* Material provided:
---+---
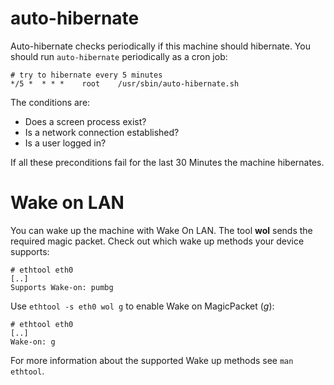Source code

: auto-hibernate
==============

Auto-hibernate checks periodically if this machine should hibernate.
You should run `auto-hibernate` periodically as a cron job:

    # try to hibernate every 5 minutes
    */5 *  * * *    root    /usr/sbin/auto-hibernate.sh

The conditions are:

* Does a screen process exist?
* Is a network connection established?
* Is a user logged in?

If all these preconditions fail for the last 30 Minutes the machine
hibernates.

Wake on LAN
===========

You can wake up the machine with Wake On LAN. The tool **wol**
sends the required magic packet. Check out which wake up methods
your device supports:

    # ethtool eth0
    [..]
    Supports Wake-on: pumbg

Use `ethtool -s eth0 wol g` to enable Wake on MagicPacket (*g*):

    # ethtool eth0
    [..]
    Wake-on: g

For more information about the supported Wake up methods see
`man ethtool`.
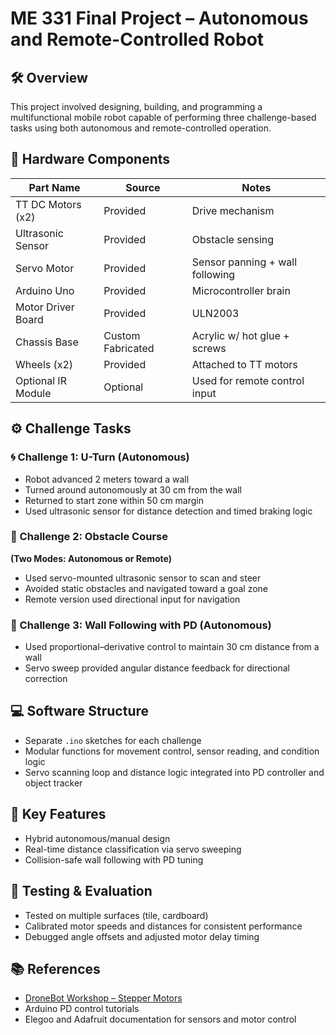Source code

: # ME 331 Final Project – Autonomous and Remote-Controlled Robot

## 🛠️ Overview
This project involved designing, building, and programming a multifunctional mobile robot capable of performing three challenge-based tasks using both autonomous and remote-controlled operation.

## 🧩 Hardware Components
| Part Name         | Source             | Notes                         |
|-------------------|--------------------|-------------------------------|
| TT DC Motors (x2) | Provided            | Drive mechanism               |
| Ultrasonic Sensor | Provided            | Obstacle sensing              |
| Servo Motor       | Provided            | Sensor panning + wall following |
| Arduino Uno       | Provided            | Microcontroller brain         |
| Motor Driver Board| Provided            | ULN2003                       |
| Chassis Base      | Custom Fabricated   | Acrylic w/ hot glue + screws  |
| Wheels (x2)       | Provided            | Attached to TT motors         |
| Optional IR Module| Optional            | Used for remote control input |

## ⚙️ Challenge Tasks

### 🌀 Challenge 1: U-Turn (Autonomous)
- Robot advanced 2 meters toward a wall
- Turned around autonomously at 30 cm from the wall
- Returned to start zone within 50 cm margin
- Used ultrasonic sensor for distance detection and timed braking logic

### 🚧 Challenge 2: Obstacle Course
**(Two Modes: Autonomous or Remote)**
- Used servo-mounted ultrasonic sensor to scan and steer
- Avoided static obstacles and navigated toward a goal zone
- Remote version used directional input for navigation

### 🧱 Challenge 3: Wall Following with PD (Autonomous)
- Used proportional–derivative control to maintain 30 cm distance from a wall
- Servo sweep provided angular distance feedback for directional correction

## 💻 Software Structure
- Separate `.ino` sketches for each challenge
- Modular functions for movement control, sensor reading, and condition logic
- Servo scanning loop and distance logic integrated into PD controller and object tracker

## 🧠 Key Features
- Hybrid autonomous/manual design
- Real-time distance classification via servo sweeping
- Collision-safe wall following with PD tuning

## 🧪 Testing & Evaluation
- Tested on multiple surfaces (tile, cardboard)
- Calibrated motor speeds and distances for consistent performance
- Debugged angle offsets and adjusted motor delay timing

## 📚 References
- [DroneBot Workshop – Stepper Motors](https://dronebotworkshop.com/stepper-motors-with-arduino/)
- Arduino PD control tutorials
- Elegoo and Adafruit documentation for sensors and motor control
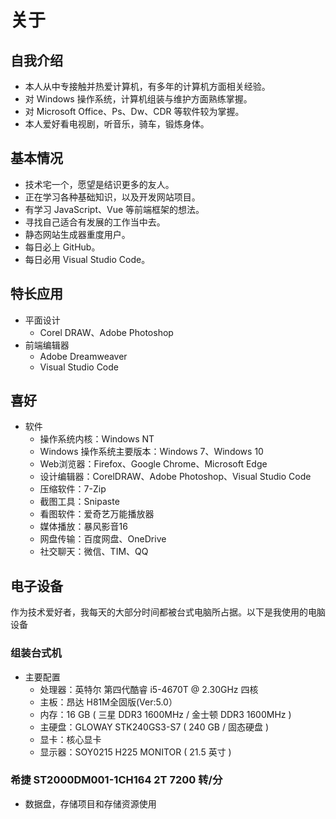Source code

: # 关于

## 自我介绍

- 本人从中专接触并热爱计算机，有多年的计算机方面相关经验。
- 对 Windows 操作系统，计算机组装与维护方面熟练掌握。
- 对 Microsoft Office、Ps、Dw、CDR 等软件较为掌握。
- 本人爱好看电视剧，听音乐，骑车，锻炼身体。

## 基本情况

- 技术宅一个，愿望是结识更多的友人。
- 正在学习各种基础知识，以及开发网站项目。
- 有学习 JavaScript、Vue 等前端框架的想法。
- 寻找自己适合有发展的工作当中去。
- 静态网站生成器重度用户。
- 每日必上 GitHub。
- 每日必用 Visual Studio Code。

## 特长应用

- 平面设计
  - Corel DRAW、Adobe Photoshop
- 前端编辑器
  - Adobe Dreamweaver
  - Visual Studio Code

## 喜好

- 软件
  - 操作系统内核：Windows NT
  - Windows 操作系统主要版本：Windows 7、Windows 10
  - Web浏览器：Firefox、Google Chrome、Microsoft Edge
  - 设计编辑器：CorelDRAW、Adobe Photoshop、Visual Studio Code
  - 压缩软件：7-Zip
  - 截图工具：Snipaste
  - 看图软件：爱奇艺万能播放器
  - 媒体播放：暴风影音16
  - 网盘传输：百度网盘、OneDrive
  - 社交聊天：微信、TIM、QQ

## 电子设备
作为技术爱好者，我每天的大部分时间都被台式电脑所占据。以下是我使用的电脑设备

### 组装台式机
- 主要配置
  - 处理器：英特尔 第四代酷睿 i5-4670T @ 2.30GHz 四核
  - 主板：昂达 H81M全固版(Ver:5.0）
  - 内存：16 GB ( 三星 DDR3 1600MHz / 金士顿 DDR3 1600MHz )
  - 主硬盘：GLOWAY STK240GS3-S7 ( 240 GB / 固态硬盘 )
  - 显卡：核心显卡
  - 显示器：SOY0215 H225 MONITOR ( 21.5 英寸 )

### 希捷 ST2000DM001-1CH164 2T 7200 转/分
- 数据盘，存储项目和存储资源使用

<Vssue :title="$title" />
---+---
* Assigned task: Without any of the pictures, reproduce the listing above exactly.

* Task response:
Source code

: auto-hibernate
==============

Auto-hibernate checks periodically if this machine should hibernate.
You should run `auto-hibernate` periodically as a cron job:

    # try to hibernate every 5 minutes
    */5 *  * * *    root    /usr/sbin/auto-hibernate.sh

The conditions are:

* Does a screen process exist?
* Is a network connection established?
* Is a user logged in?

If all these preconditions fail for the last 30 Minutes the machine
hibernates.

Wake on LAN
===========

You can wake up the machine with Wake On LAN. The tool **wol**
sends the required magic packet. Check out which wake up methods
your device supports:

    # ethtool eth0
    [..]
    Supports Wake-on: pumbg

Use `ethtool -s eth0 wol g` to enable Wake on MagicPacket (*g*):

    # ethtool eth0
    [..]
    Wake-on: g

For more information about the supported Wake up methods see
`man ethtool`.
Source code

: # ME 331 Final Project – Autonomous and Remote-Controlled Robot

## 🛠️ Overview
This project involved designing, building, and programming a multifunctional mobile robot capable of performing three challenge-based tasks using both autonomous and remote-controlled operation.

## 🧩 Hardware Components
| Part Name         | Source             | Notes                         |
|-------------------|--------------------|-------------------------------|
| TT DC Motors (x2) | Provided            | Drive mechanism               |
| Ultrasonic Sensor | Provided            | Obstacle sensing              |
| Servo Motor       | Provided            | Sensor panning + wall following |
| Arduino Uno       | Provided            | Microcontroller brain         |
| Motor Driver Board| Provided            | ULN2003                       |
| Chassis Base      | Custom Fabricated   | Acrylic w/ hot glue + screws  |
| Wheels (x2)       | Provided            | Attached to TT motors         |
| Optional IR Module| Optional            | Used for remote control input |

## ⚙️ Challenge Tasks

### 🌀 Challenge 1: U-Turn (Autonomous)
- Robot advanced 2 meters toward a wall
- Turned around autonomously at 30 cm from the wall
- Returned to start zone within 50 cm margin
- Used ultrasonic sensor for distance detection and timed braking logic

### 🚧 Challenge 2: Obstacle Course
**(Two Modes: Autonomous or Remote)**
- Used servo-mounted ultrasonic sensor to scan and steer
- Avoided static obstacles and navigated toward a goal zone
- Remote version used directional input for navigation

### 🧱 Challenge 3: Wall Following with PD (Autonomous)
- Used proportional–derivative control to maintain 30 cm distance from a wall
- Servo sweep provided angular distance feedback for directional correction

## 💻 Software Structure
- Separate `.ino` sketches for each challenge
- Modular functions for movement control, sensor reading, and condition logic
- Servo scanning loop and distance logic integrated into PD controller and object tracker

## 🧠 Key Features
- Hybrid autonomous/manual design
- Real-time distance classification via servo sweeping
- Collision-safe wall following with PD tuning

## 🧪 Testing & Evaluation
- Tested on multiple surfaces (tile, cardboard)
- Calibrated motor speeds and distances for consistent performance
- Debugged angle offsets and adjusted motor delay timing

## 📚 References
- [DroneBot Workshop – Stepper Motors](https://dronebotworkshop.com/stepper-motors-with-arduino/)
- Arduino PD control tutorials
- Elegoo and Adafruit documentation for sensors and motor control
Source code

: # 关于

## 自我介绍

- 本人从中专接触并热爱计算机，有多年的计算机方面相关经验。
- 对 Windows 操作系统，计算机组装与维护方面熟练掌握。
- 对 Microsoft Office、Ps、Dw、CDR 等软件较为掌握。
- 本人爱好看电视剧，听音乐，骑车，锻炼身体。

## 基本情况

- 技术宅一个，愿望是结识更多的友人。
- 正在学习各种基础知识，以及开发网站项目。
- 有学习 JavaScript、Vue 等前端框架的想法。
- 寻找自己适合有发展的工作当中去。
- 静态网站生成器重度用户。
- 每日必上 GitHub。
- 每日必用 Visual Studio Code。

## 特长应用

- 平面设计
  - Corel DRAW、Adobe Photoshop
- 前端编辑器
  - Adobe Dreamweaver
  - Visual Studio Code

## 喜好

- 软件
  - 操作系统内核：Windows NT
  - Windows 操作系统主要版本：Windows 7、Windows 10
  - Web浏览器：Firefox、Google Chrome、Microsoft Edge
  - 设计编辑器：CorelDRAW、Adobe Photoshop、Visual Studio Code
  - 压缩软件：7-Zip
  - 截图工具：Snipaste
  - 看图软件：爱奇艺万能播放器
  - 媒体播放：暴风影音16
  - 网盘传输：百度网盘、OneDrive
  - 社交聊天：微信、TIM、QQ

## 电子设备
作为技术爱好者，我每天的大部分时间都被台式电脑所占据。以下是我使用的电脑设备

### 组装台式机
- 主要配置
  - 处理器：英特尔 第四代酷睿 i5-4670T @ 2.30GHz 四核
  - 主板：昂达 H81M全固版(Ver:5.0）
  - 内存：16 GB ( 三星 DDR3 1600MHz / 金士顿 DDR3 1600MHz )
  - 主硬盘：GLOWAY STK240GS3-S7 ( 240 GB / 固态硬盘 )
  - 显卡：核心显卡
  - 显示器：SOY0215 H225 MONITOR ( 21.5 英寸 )

### 希捷 ST2000DM001-1CH164 2T 7200 转/分
- 数据盘，存储项目和存储资源使用

<Vssue :title="$title" />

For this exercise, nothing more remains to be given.